Command Sgt. Maj. David A. Rio, senior enlisted leader for U.S. Army Garrison Japan, spoke to the crowd during the event, which also had a cake cutting to mark the start of the campaign.

“This modeling fair not only showcases our community members by offering the chance to be discovered by a talent and model agency,” Rio said, “but it also raises awareness about the valuable mission of AER to a wider audience.”

For more than 80 years, AER has been the nonprofit of choice for Soldiers and families in need of assistance – or for those looking to donate.

The organization provides grants, interest-free loans and scholarships to enhance readiness and alleviate financial burdens. To date, AER has provided $2 billion dollars in aid to at least 4 million Soldiers.

Last year, the ACS team here helped distribute nearly $60,000 in grants and loans to assist 30 community members.

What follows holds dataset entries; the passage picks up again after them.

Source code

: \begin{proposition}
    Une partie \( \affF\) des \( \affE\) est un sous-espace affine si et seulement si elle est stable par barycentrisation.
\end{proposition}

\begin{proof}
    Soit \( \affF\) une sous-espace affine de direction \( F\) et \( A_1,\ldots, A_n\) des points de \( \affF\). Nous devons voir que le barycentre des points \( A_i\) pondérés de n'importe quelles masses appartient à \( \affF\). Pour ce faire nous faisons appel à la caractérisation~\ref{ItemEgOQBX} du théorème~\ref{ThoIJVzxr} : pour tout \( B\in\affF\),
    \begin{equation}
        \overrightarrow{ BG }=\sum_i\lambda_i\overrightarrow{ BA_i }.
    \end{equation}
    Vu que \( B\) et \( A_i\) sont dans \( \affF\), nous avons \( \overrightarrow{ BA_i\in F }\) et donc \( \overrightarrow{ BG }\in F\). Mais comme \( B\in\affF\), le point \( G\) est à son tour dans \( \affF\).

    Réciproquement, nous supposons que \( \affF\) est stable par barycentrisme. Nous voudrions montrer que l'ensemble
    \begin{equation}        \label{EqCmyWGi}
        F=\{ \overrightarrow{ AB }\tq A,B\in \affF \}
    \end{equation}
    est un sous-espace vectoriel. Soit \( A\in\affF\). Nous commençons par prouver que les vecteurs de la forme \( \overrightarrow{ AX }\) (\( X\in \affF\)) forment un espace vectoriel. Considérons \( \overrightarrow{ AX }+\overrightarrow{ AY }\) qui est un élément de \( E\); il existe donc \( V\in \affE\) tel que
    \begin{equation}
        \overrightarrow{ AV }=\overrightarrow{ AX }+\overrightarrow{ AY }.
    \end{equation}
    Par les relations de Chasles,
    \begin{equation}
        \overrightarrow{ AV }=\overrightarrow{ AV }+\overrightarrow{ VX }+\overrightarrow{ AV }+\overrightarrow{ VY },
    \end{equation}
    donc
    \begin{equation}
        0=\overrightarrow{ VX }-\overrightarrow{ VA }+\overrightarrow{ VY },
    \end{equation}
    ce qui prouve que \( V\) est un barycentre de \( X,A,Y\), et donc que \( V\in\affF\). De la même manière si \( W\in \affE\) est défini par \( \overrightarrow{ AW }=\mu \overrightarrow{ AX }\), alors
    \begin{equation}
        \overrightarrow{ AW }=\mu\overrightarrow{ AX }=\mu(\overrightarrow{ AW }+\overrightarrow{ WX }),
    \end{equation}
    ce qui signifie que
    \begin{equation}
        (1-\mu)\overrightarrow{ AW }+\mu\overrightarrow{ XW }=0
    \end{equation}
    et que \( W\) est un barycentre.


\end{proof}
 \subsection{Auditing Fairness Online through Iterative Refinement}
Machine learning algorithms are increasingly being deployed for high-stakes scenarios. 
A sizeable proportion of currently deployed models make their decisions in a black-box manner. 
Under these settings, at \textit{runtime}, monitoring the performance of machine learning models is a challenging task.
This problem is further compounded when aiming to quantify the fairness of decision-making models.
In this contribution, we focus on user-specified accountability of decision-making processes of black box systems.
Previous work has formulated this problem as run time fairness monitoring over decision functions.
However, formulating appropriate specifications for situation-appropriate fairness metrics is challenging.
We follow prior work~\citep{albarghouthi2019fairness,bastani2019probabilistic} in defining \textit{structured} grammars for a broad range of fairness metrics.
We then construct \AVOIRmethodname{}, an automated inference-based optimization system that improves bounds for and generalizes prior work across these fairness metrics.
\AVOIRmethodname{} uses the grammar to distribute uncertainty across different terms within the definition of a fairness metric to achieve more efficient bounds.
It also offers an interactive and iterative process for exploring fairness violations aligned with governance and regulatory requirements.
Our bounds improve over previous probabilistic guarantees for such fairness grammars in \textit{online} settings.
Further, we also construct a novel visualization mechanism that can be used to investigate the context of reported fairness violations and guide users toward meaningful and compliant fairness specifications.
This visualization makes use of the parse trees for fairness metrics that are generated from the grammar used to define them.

“The program has been essential in allowing the Camp Zama community to support their own,” Rio said.

Most of the aid helps Soldiers and their families take emergency travel to the United States when another Family member is sick or has died.

“We help them get back to their Family,” Morgan said. “A lot of times the command will pay for their airfare, but we’ll help them with the hotel room, rental car and food [expenses].”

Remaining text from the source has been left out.